• Required work: Among the entries below, extract exactly the lines that run from the one with "Putting it all" through the one with "Since the project", both ends included.

▼▼▼

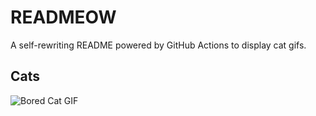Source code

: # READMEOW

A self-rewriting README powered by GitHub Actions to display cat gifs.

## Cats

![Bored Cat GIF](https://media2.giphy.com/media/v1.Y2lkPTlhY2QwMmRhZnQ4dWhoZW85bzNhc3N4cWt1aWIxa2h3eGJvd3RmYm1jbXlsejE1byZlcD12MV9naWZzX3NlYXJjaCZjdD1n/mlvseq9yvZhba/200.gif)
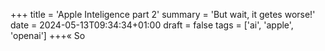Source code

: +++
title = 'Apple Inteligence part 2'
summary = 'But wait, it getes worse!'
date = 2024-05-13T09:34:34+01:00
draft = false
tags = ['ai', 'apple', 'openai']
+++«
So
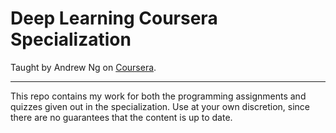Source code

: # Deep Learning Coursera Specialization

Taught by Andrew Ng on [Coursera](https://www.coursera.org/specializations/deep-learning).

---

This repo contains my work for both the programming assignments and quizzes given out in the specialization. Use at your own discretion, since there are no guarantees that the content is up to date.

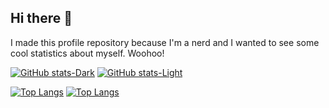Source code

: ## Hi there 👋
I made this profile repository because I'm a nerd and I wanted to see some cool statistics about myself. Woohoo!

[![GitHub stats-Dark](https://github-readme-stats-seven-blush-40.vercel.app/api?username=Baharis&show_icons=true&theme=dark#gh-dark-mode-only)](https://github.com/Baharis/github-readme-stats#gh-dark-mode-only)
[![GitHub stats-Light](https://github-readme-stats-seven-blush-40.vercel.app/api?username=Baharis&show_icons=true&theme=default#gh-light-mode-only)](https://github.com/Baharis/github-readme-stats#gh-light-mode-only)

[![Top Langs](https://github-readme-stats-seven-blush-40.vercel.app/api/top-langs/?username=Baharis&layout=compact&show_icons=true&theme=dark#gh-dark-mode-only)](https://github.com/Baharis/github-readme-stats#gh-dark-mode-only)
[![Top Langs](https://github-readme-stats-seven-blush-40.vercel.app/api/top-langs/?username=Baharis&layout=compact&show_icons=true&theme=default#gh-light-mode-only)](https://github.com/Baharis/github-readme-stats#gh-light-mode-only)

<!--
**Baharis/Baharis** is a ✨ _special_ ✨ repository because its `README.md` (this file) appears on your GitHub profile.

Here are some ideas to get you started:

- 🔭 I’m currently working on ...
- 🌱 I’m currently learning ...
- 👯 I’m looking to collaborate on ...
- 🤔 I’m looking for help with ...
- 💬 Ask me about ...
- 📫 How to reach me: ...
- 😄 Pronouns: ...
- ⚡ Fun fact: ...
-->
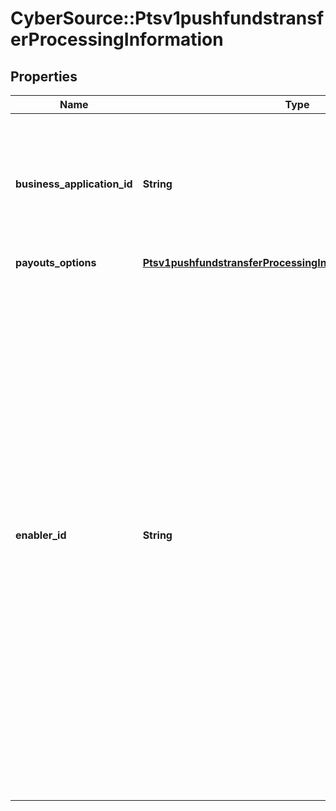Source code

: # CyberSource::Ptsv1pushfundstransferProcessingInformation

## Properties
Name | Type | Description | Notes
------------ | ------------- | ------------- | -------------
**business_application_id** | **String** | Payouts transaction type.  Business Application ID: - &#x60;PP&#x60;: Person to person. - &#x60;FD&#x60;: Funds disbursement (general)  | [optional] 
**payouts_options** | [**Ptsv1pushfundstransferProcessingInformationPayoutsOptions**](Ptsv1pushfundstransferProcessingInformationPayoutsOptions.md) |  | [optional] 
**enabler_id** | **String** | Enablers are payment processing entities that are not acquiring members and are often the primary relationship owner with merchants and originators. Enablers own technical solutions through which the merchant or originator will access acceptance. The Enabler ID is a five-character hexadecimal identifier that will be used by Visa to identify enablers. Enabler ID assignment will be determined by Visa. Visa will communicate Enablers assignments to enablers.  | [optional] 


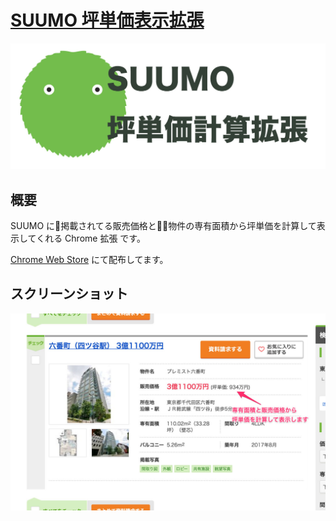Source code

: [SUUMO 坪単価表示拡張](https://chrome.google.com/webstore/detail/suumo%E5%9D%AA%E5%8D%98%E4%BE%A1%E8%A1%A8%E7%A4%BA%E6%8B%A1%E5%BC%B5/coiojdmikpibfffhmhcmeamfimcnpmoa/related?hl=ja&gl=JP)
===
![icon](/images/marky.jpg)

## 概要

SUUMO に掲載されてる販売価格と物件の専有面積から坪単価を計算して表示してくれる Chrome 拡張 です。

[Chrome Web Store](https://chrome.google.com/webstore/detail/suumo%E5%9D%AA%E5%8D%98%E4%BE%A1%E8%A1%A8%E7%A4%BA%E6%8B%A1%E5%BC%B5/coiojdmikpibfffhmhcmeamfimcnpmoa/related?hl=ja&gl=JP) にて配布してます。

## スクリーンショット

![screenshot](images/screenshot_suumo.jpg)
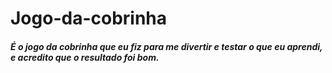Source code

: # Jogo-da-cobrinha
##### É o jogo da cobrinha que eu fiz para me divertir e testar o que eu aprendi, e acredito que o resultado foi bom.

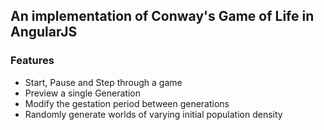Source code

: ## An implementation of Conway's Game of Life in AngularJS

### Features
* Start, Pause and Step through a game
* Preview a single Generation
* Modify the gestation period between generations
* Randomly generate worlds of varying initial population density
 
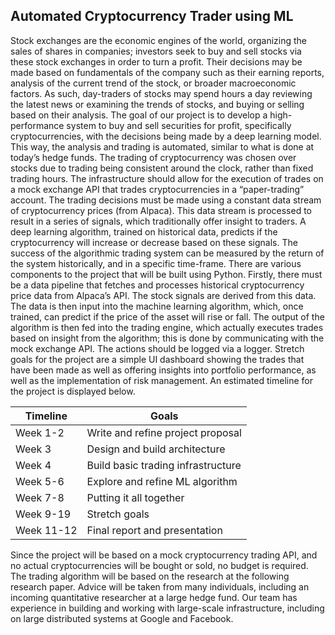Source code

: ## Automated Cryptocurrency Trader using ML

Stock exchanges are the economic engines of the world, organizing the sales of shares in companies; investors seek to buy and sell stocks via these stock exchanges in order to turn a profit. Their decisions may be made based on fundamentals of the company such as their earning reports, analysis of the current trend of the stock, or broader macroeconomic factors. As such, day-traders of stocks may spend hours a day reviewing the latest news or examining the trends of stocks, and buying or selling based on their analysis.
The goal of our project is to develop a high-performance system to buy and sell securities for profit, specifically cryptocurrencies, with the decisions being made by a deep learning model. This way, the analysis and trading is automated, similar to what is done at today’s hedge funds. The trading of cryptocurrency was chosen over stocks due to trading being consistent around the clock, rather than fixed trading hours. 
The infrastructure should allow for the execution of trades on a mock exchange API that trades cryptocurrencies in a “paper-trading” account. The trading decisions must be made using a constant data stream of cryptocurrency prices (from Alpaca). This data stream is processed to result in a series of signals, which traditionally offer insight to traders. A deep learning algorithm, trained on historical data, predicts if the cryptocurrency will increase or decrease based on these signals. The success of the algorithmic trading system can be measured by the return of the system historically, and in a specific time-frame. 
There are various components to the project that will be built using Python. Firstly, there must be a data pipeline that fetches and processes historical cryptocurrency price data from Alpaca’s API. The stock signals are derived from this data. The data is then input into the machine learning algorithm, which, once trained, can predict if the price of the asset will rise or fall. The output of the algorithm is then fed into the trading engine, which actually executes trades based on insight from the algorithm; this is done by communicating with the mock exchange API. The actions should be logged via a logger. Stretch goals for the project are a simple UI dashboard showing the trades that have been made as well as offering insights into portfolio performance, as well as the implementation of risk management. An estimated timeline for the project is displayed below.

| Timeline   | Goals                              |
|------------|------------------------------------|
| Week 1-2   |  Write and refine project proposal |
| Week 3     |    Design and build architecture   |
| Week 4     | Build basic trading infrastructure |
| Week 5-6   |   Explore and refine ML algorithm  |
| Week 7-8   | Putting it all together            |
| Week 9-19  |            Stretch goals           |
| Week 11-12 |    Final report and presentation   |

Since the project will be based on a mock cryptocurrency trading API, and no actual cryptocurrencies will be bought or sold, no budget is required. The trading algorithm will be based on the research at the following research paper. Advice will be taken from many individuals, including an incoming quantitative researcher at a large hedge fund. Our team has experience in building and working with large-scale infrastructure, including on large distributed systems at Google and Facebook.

▲▲▲
▼▼▼

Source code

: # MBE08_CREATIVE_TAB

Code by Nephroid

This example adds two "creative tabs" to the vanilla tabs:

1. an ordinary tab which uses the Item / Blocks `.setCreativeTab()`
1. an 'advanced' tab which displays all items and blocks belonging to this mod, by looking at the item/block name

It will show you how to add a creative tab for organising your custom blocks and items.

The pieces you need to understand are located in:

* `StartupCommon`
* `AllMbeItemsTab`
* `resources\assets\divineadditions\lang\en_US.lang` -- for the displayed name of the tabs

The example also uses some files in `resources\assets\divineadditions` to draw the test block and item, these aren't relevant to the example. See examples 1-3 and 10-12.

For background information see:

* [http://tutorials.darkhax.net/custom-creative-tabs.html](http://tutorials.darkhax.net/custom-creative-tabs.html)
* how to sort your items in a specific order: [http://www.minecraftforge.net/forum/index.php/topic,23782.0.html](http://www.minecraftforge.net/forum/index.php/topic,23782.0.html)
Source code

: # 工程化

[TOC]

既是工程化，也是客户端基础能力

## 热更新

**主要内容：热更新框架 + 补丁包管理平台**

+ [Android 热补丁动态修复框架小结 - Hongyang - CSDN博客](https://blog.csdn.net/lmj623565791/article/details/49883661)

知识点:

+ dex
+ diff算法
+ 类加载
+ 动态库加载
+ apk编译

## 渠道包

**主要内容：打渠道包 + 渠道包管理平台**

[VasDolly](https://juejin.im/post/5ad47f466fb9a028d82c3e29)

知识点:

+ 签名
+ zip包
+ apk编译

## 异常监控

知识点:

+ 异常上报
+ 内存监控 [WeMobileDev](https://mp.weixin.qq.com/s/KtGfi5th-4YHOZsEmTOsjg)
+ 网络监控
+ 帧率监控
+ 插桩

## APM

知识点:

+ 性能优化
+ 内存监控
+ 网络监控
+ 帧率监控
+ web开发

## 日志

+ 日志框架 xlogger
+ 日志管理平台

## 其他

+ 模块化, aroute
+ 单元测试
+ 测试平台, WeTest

▲▲▲
▼▼▼

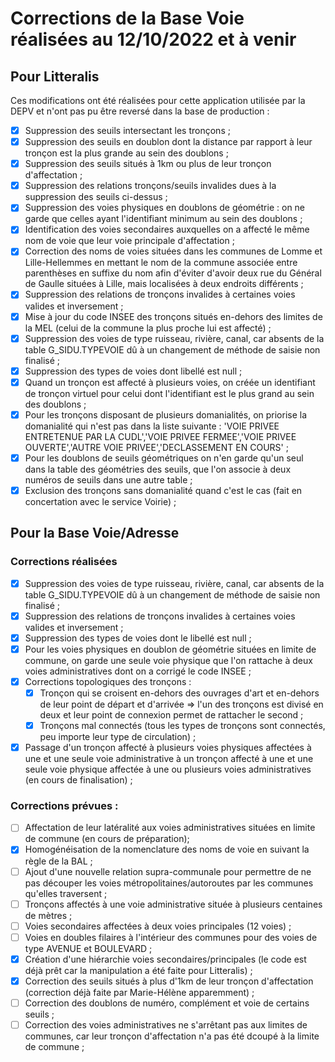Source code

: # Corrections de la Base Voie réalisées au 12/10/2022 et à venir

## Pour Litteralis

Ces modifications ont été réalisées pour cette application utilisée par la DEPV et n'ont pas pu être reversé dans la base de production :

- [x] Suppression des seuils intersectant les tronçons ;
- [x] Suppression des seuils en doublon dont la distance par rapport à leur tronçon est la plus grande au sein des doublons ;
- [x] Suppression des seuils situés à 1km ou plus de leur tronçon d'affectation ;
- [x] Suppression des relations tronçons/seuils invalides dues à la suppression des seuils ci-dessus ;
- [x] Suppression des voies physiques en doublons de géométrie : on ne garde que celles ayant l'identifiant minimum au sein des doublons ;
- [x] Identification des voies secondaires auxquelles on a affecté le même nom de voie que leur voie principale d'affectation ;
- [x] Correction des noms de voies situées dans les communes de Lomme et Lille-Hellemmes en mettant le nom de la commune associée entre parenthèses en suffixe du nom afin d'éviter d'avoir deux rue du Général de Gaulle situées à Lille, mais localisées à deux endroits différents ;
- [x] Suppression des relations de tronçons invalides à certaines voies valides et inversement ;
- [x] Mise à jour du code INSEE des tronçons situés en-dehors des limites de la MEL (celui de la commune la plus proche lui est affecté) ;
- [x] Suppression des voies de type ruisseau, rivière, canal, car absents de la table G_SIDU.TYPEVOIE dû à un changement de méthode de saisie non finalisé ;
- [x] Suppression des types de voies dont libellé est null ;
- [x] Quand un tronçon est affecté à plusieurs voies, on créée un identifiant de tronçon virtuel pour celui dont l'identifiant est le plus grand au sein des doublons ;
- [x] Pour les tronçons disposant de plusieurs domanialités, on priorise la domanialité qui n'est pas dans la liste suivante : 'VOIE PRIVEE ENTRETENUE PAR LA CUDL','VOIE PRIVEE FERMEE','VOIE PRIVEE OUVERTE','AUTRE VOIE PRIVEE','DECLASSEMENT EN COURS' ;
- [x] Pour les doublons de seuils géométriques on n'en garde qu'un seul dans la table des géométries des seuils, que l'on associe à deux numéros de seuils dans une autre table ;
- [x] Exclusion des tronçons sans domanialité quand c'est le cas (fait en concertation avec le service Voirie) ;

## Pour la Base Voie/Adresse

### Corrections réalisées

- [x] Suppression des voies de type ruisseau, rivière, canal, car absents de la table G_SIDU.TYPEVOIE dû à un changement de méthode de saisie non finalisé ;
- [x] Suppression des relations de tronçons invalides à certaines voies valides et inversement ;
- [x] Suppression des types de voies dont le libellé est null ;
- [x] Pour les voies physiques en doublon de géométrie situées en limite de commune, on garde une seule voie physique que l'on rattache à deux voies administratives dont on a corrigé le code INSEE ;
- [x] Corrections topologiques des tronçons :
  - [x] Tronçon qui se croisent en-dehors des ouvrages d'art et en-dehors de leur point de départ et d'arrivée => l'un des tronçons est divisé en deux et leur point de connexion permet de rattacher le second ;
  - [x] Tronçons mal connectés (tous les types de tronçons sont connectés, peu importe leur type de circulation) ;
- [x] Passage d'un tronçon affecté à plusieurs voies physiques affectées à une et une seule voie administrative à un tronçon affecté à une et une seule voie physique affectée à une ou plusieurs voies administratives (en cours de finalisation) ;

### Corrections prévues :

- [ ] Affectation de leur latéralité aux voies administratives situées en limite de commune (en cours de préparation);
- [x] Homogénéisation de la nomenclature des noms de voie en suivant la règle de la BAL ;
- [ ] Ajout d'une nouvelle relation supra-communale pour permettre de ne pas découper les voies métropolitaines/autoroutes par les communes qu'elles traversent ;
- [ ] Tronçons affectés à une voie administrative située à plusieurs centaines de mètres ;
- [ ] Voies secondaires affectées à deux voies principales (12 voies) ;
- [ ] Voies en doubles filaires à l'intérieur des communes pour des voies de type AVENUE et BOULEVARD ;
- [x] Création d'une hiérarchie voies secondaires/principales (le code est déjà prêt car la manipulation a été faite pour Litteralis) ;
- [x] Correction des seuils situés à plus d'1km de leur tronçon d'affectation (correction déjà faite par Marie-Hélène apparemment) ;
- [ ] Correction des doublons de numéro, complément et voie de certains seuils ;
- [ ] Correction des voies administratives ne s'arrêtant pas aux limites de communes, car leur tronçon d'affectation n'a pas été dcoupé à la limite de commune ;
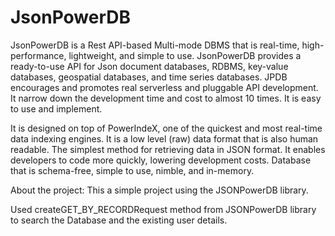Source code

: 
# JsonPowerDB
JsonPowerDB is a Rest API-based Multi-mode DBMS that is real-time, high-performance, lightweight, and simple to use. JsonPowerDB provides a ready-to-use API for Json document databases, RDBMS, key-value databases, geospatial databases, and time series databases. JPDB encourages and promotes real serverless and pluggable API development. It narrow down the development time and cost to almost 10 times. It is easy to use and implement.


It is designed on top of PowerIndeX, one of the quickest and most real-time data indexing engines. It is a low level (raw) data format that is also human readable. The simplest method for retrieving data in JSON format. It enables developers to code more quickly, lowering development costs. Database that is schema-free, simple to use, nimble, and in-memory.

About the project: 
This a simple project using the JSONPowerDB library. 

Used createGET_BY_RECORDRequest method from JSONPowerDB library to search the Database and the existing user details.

▲▲▲

• Output below:
| Week 7-8   | Putting it all together            |
| Week 9-19  |            Stretch goals           |
| Week 11-12 |    Final report and presentation   |

Since the project will be based on a mock cryptocurrency trading API, and no actual cryptocurrencies will be bought or sold, no budget is required. The trading algorithm will be based on the research at the following research paper. Advice will be taken from many individuals, including an incoming quantitative researcher at a large hedge fund. Our team has experience in building and working with large-scale infrastructure, including on large distributed systems at Google and Facebook.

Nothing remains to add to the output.